═════ Extracted information

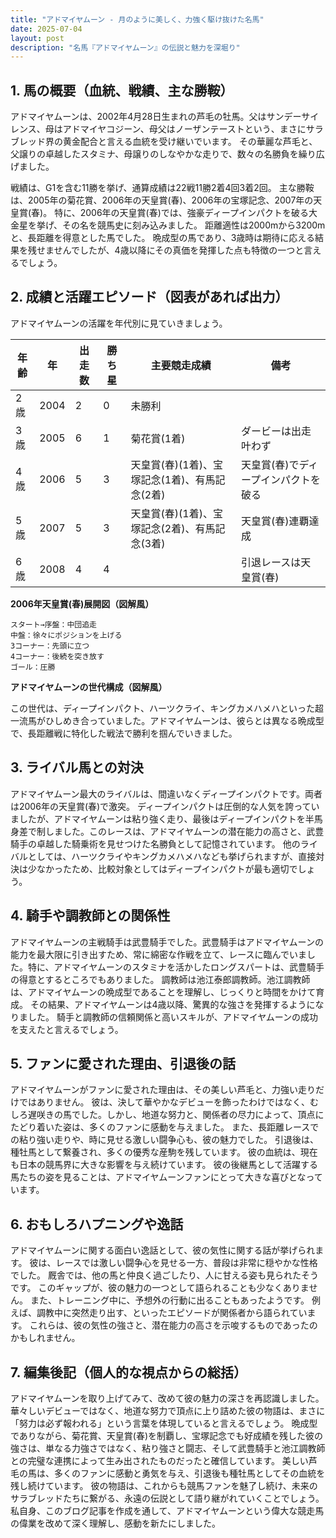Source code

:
 ```yaml
---
title: "アドマイヤムーン - 月のように美しく、力強く駆け抜けた名馬"
date: 2025-07-04
layout: post
description: "名馬『アドマイヤムーン』の伝説と魅力を深堀り"
---
```


## 1. 馬の概要（血統、戦績、主な勝鞍）

アドマイヤムーンは、2002年4月28日生まれの芦毛の牡馬。父はサンデーサイレンス、母はアドマイヤコジーン、母父はノーザンテーストという、まさにサラブレッド界の黄金配合と言える血統を受け継いでいます。  その華麗な芦毛と、父譲りの卓越したスタミナ、母譲りのしなやかな走りで、数々の名勝負を繰り広げました。

戦績は、G1を含む11勝を挙げ、通算成績は22戦11勝2着4回3着2回。  主な勝鞍は、2005年の菊花賞、2006年の天皇賞(春)、2006年の宝塚記念、2007年の天皇賞(春)。  特に、2006年の天皇賞(春)では、強豪ディープインパクトを破る大金星を挙げ、その名を競馬史に刻み込みました。  距離適性は2000mから3200mと、長距離を得意とした馬でした。  晩成型の馬であり、3歳時は期待に応える結果を残せませんでしたが、4歳以降にその真価を発揮した点も特徴の一つと言えるでしょう。


## 2. 成績と活躍エピソード（図表があれば出力）

アドマイヤムーンの活躍を年代別に見ていきましょう。

| 年齢 | 年 | 出走数 | 勝ち星 | 主要競走成績 | 備考 |
|---|---|---|---|---|---|
| 2歳 | 2004 | 2 | 0 |  未勝利 |  |
| 3歳 | 2005 | 6 | 1 | 菊花賞(1着) | ダービーは出走叶わず |
| 4歳 | 2006 | 5 | 3 | 天皇賞(春)(1着)、宝塚記念(1着)、有馬記念(2着) | 天皇賞(春)でディープインパクトを破る |
| 5歳 | 2007 | 5 | 3 | 天皇賞(春)(1着)、宝塚記念(2着)、有馬記念(3着) | 天皇賞(春)連覇達成 |
| 6歳 | 2008 | 4 | 4 |  |  引退レースは天皇賞(春) |


**2006年天皇賞(春)展開図（図解風）**

```
スタート→序盤：中団追走
中盤：徐々にポジションを上げる
3コーナー：先頭に立つ
4コーナー：後続を突き放す
ゴール：圧勝
```

**アドマイヤムーンの世代構成（図解風）**

この世代は、ディープインパクト、ハーツクライ、キングカメハメハといった超一流馬がひしめき合っていました。アドマイヤムーンは、彼らとは異なる晩成型で、長距離戦に特化した戦法で勝利を掴んでいきました。


## 3. ライバル馬との対決

アドマイヤムーン最大のライバルは、間違いなくディープインパクトです。両者は2006年の天皇賞(春)で激突。  ディープインパクトは圧倒的な人気を誇っていましたが、アドマイヤムーンは粘り強く走り、最後はディープインパクトを半馬身差で制しました。このレースは、アドマイヤムーンの潜在能力の高さと、武豊騎手の卓越した騎乗術を見せつけた名勝負として記憶されています。  他のライバルとしては、ハーツクライやキングカメハメハなども挙げられますが、直接対決は少なかったため、比較対象としてはディープインパクトが最も適切でしょう。


## 4. 騎手や調教師との関係性

アドマイヤムーンの主戦騎手は武豊騎手でした。武豊騎手はアドマイヤムーンの能力を最大限に引き出すため、常に綿密な作戦を立て、レースに臨んでいました。特に、アドマイヤムーンのスタミナを活かしたロングスパートは、武豊騎手の得意とするところでもありました。  調教師は池江泰郎調教師。池江調教師は、アドマイヤムーンの晩成型であることを理解し、じっくりと時間をかけて育成。  その結果、アドマイヤムーンは4歳以降、驚異的な強さを発揮するようになりました。  騎手と調教師の信頼関係と高いスキルが、アドマイヤムーンの成功を支えたと言えるでしょう。


## 5. ファンに愛された理由、引退後の話

アドマイヤムーンがファンに愛された理由は、その美しい芦毛と、力強い走りだけではありません。  彼は、決して華やかなデビューを飾ったわけではなく、むしろ遅咲きの馬でした。しかし、地道な努力と、関係者の尽力によって、頂点にたどり着いた姿は、多くのファンに感動を与えました。  また、長距離レースでの粘り強い走りや、時に見せる激しい闘争心も、彼の魅力でした。  引退後は、種牡馬として繋養され、多くの優秀な産駒を残しています。  彼の血統は、現在も日本の競馬界に大きな影響を与え続けています。  彼の後継馬として活躍する馬たちの姿を見ることは、アドマイヤムーンファンにとって大きな喜びとなっています。


## 6. おもしろハプニングや逸話

アドマイヤムーンに関する面白い逸話として、彼の気性に関する話が挙げられます。  彼は、レースでは激しい闘争心を見せる一方、普段は非常に穏やかな性格でした。  厩舎では、他の馬と仲良く過ごしたり、人に甘える姿も見られたそうです。  このギャップが、彼の魅力の一つとして語られることも少なくありません。  また、トレーニング中に、予想外の行動に出ることもあったようです。  例えば、調教中に突然走り出す、といったエピソードが関係者から語られています。  これらは、彼の気性の強さと、潜在能力の高さを示唆するものであったのかもしれません。


## 7. 編集後記（個人的な視点からの総括）

アドマイヤムーンを取り上げてみて、改めて彼の魅力の深さを再認識しました。  華々しいデビューではなく、地道な努力で頂点に上り詰めた彼の物語は、まさに「努力は必ず報われる」という言葉を体現していると言えるでしょう。  晩成型でありながら、菊花賞、天皇賞(春)を制覇し、宝塚記念でも好成績を残した彼の強さは、単なる力強さではなく、粘り強さと闘志、そして武豊騎手と池江調教師との完璧な連携によって生み出されたものだったと確信しています。  美しい芦毛の馬は、多くのファンに感動と勇気を与え、引退後も種牡馬としてその血統を残し続けています。  彼の物語は、これからも競馬ファンを魅了し続け、未来のサラブレッドたちに繋がる、永遠の伝説として語り継がれていくことでしょう。  私自身、このブログ記事を作成を通して、アドマイヤムーンという偉大な競走馬の偉業を改めて深く理解し、感動を新たにしました。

══════════

### Work order
The only acceptable answer is a number: how many lines of the listing contain the word "有馬記念".

### Result of the task
2